(Items from a dataset)

# # # # # # #

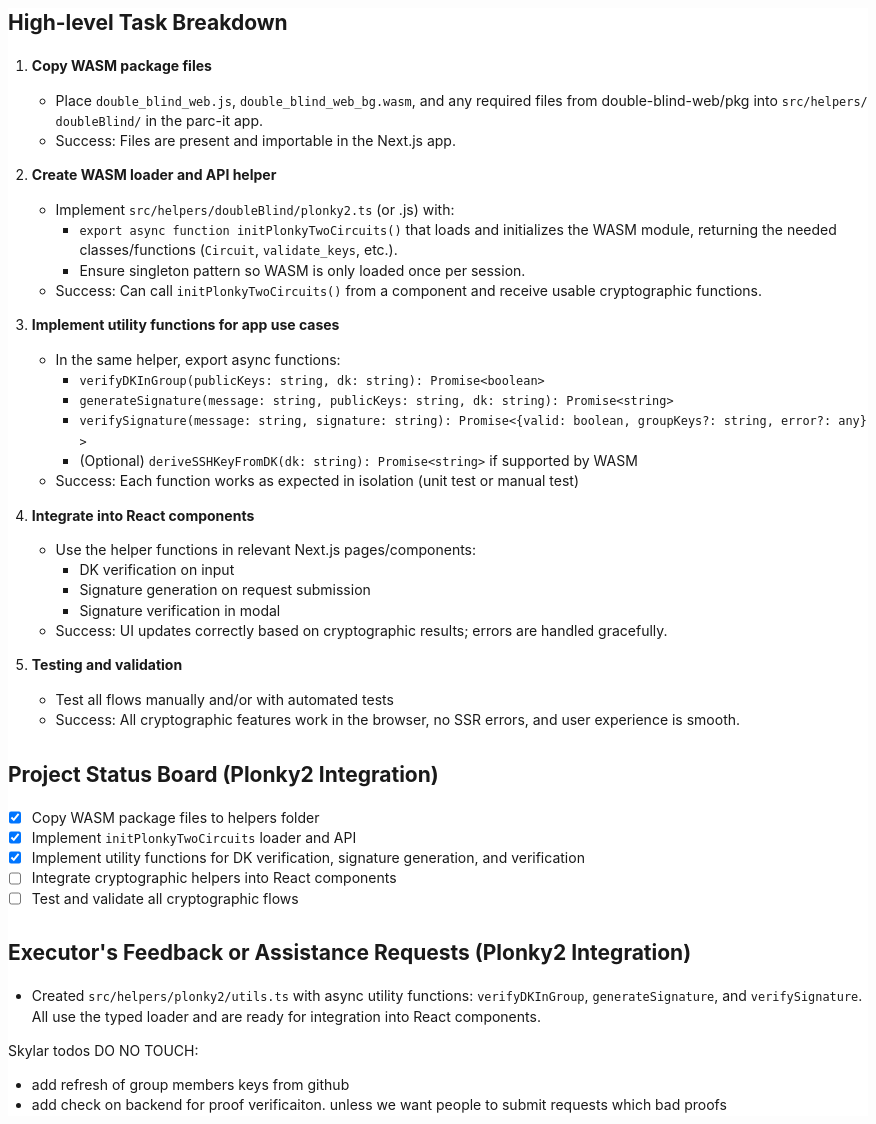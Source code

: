 ## High-level Task Breakdown

1. **Copy WASM package files**
   - Place `double_blind_web.js`, `double_blind_web_bg.wasm`, and any required files from double-blind-web/pkg into `src/helpers/doubleBlind/` in the parc-it app.
   - Success: Files are present and importable in the Next.js app.

2. **Create WASM loader and API helper**
   - Implement `src/helpers/doubleBlind/plonky2.ts` (or .js) with:
     - `export async function initPlonkyTwoCircuits()` that loads and initializes the WASM module, returning the needed classes/functions (`Circuit`, `validate_keys`, etc.).
     - Ensure singleton pattern so WASM is only loaded once per session.
   - Success: Can call `initPlonkyTwoCircuits()` from a component and receive usable cryptographic functions.

3. **Implement utility functions for app use cases**
   - In the same helper, export async functions:
     - `verifyDKInGroup(publicKeys: string, dk: string): Promise<boolean>`
     - `generateSignature(message: string, publicKeys: string, dk: string): Promise<string>`
     - `verifySignature(message: string, signature: string): Promise<{valid: boolean, groupKeys?: string, error?: any}>`
     - (Optional) `deriveSSHKeyFromDK(dk: string): Promise<string>` if supported by WASM
   - Success: Each function works as expected in isolation (unit test or manual test)

4. **Integrate into React components**
   - Use the helper functions in relevant Next.js pages/components:
     - DK verification on input
     - Signature generation on request submission
     - Signature verification in modal
   - Success: UI updates correctly based on cryptographic results; errors are handled gracefully.

5. **Testing and validation**
   - Test all flows manually and/or with automated tests
   - Success: All cryptographic features work in the browser, no SSR errors, and user experience is smooth.

## Project Status Board (Plonky2 Integration)

- [x] Copy WASM package files to helpers folder
- [x] Implement `initPlonkyTwoCircuits` loader and API
- [x] Implement utility functions for DK verification, signature generation, and verification
- [ ] Integrate cryptographic helpers into React components
- [ ] Test and validate all cryptographic flows

## Executor's Feedback or Assistance Requests (Plonky2 Integration)

- Created `src/helpers/plonky2/utils.ts` with async utility functions: `verifyDKInGroup`, `generateSignature`, and `verifySignature`. All use the typed loader and are ready for integration into React components.

Skylar todos DO NO TOUCH:
- add refresh of group members keys from github
- add check on backend for proof verificaiton. unless we want people to submit requests which bad proofs
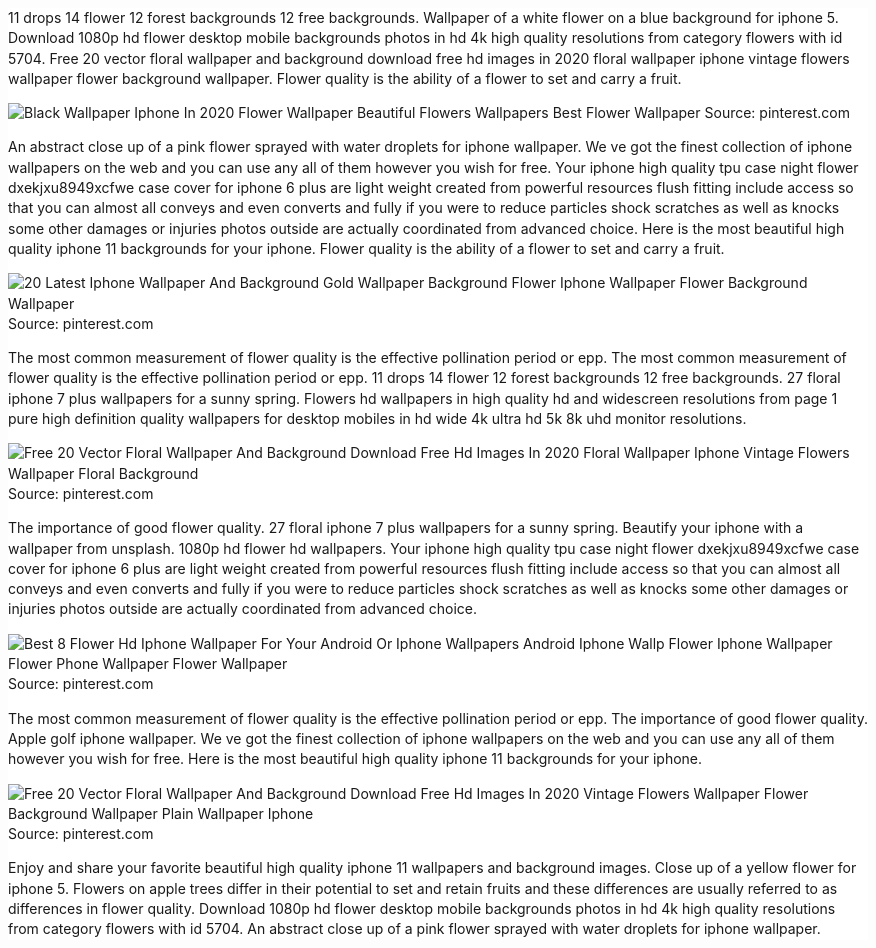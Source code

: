 11 drops 14 flower 12 forest backgrounds 12 free backgrounds. Wallpaper of a white flower on a blue background for iphone 5. Download 1080p hd flower desktop mobile backgrounds photos in hd 4k high quality resolutions from category flowers with id 5704. Free 20 vector floral wallpaper and background download free hd images in 2020 floral wallpaper iphone vintage flowers wallpaper flower background wallpaper. Flower quality is the ability of a flower to set and carry a fruit.

![Black Wallpaper Iphone In 2020 Flower Wallpaper Beautiful Flowers Wallpapers Best Flower Wallpaper](https://i.pinimg.com/originals/10/aa/b0/10aab0e814fffbe30a81f8de11f26099.jpg "Black Wallpaper Iphone In 2020 Flower Wallpaper Beautiful Flowers Wallpapers Best Flower Wallpaper")
Source: pinterest.com

An abstract close up of a pink flower sprayed with water droplets for iphone wallpaper. We ve got the finest collection of iphone wallpapers on the web and you can use any all of them however you wish for free. Your iphone high quality tpu case night flower dxekjxu8949xcfwe case cover for iphone 6 plus are light weight created from powerful resources flush fitting include access so that you can almost all conveys and even converts and fully if you were to reduce particles shock scratches as well as knocks some other damages or injuries photos outside are actually coordinated from advanced choice. Here is the most beautiful high quality iphone 11 backgrounds for your iphone. Flower quality is the ability of a flower to set and carry a fruit.

![20 Latest Iphone Wallpaper And Background Gold Wallpaper Background Flower Iphone Wallpaper Flower Background Wallpaper](https://i.pinimg.com/originals/1f/d9/bb/1fd9bbc5e94d47e1dd0d32a15a4c4ed9.jpg "20 Latest Iphone Wallpaper And Background Gold Wallpaper Background Flower Iphone Wallpaper Flower Background Wallpaper")
Source: pinterest.com

The most common measurement of flower quality is the effective pollination period or epp. The most common measurement of flower quality is the effective pollination period or epp. 11 drops 14 flower 12 forest backgrounds 12 free backgrounds. 27 floral iphone 7 plus wallpapers for a sunny spring. Flowers hd wallpapers in high quality hd and widescreen resolutions from page 1 pure high definition quality wallpapers for desktop mobiles in hd wide 4k ultra hd 5k 8k uhd monitor resolutions.

![Free 20 Vector Floral Wallpaper And Background Download Free Hd Images In 2020 Floral Wallpaper Iphone Vintage Flowers Wallpaper Floral Background](https://i.pinimg.com/originals/6a/8d/c0/6a8dc098a902fdf461f537665d7893a5.jpg "Free 20 Vector Floral Wallpaper And Background Download Free Hd Images In 2020 Floral Wallpaper Iphone Vintage Flowers Wallpaper Floral Background")
Source: pinterest.com

The importance of good flower quality. 27 floral iphone 7 plus wallpapers for a sunny spring. Beautify your iphone with a wallpaper from unsplash. 1080p hd flower hd wallpapers. Your iphone high quality tpu case night flower dxekjxu8949xcfwe case cover for iphone 6 plus are light weight created from powerful resources flush fitting include access so that you can almost all conveys and even converts and fully if you were to reduce particles shock scratches as well as knocks some other damages or injuries photos outside are actually coordinated from advanced choice.

![Best 8 Flower Hd Iphone Wallpaper For Your Android Or Iphone Wallpapers Android Iphone Wallp Flower Iphone Wallpaper Flower Phone Wallpaper Flower Wallpaper](https://i.pinimg.com/originals/af/8e/03/af8e03b2fbad16b4d3943fcc01112aa5.jpg "Best 8 Flower Hd Iphone Wallpaper For Your Android Or Iphone Wallpapers Android Iphone Wallp Flower Iphone Wallpaper Flower Phone Wallpaper Flower Wallpaper")
Source: pinterest.com

The most common measurement of flower quality is the effective pollination period or epp. The importance of good flower quality. Apple golf iphone wallpaper. We ve got the finest collection of iphone wallpapers on the web and you can use any all of them however you wish for free. Here is the most beautiful high quality iphone 11 backgrounds for your iphone.

![Free 20 Vector Floral Wallpaper And Background Download Free Hd Images In 2020 Vintage Flowers Wallpaper Flower Background Wallpaper Plain Wallpaper Iphone](https://i.pinimg.com/originals/f0/96/10/f0961010d39de56104dbbee642b6ecf8.jpg "Free 20 Vector Floral Wallpaper And Background Download Free Hd Images In 2020 Vintage Flowers Wallpaper Flower Background Wallpaper Plain Wallpaper Iphone")
Source: pinterest.com

Enjoy and share your favorite beautiful high quality iphone 11 wallpapers and background images. Close up of a yellow flower for iphone 5. Flowers on apple trees differ in their potential to set and retain fruits and these differences are usually referred to as differences in flower quality. Download 1080p hd flower desktop mobile backgrounds photos in hd 4k high quality resolutions from category flowers with id 5704. An abstract close up of a pink flower sprayed with water droplets for iphone wallpaper.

# # # # # # #

Exercise aim> Going through the entries above, tally every line that contains the string "package", then state only the total.

Solution for this problem> 2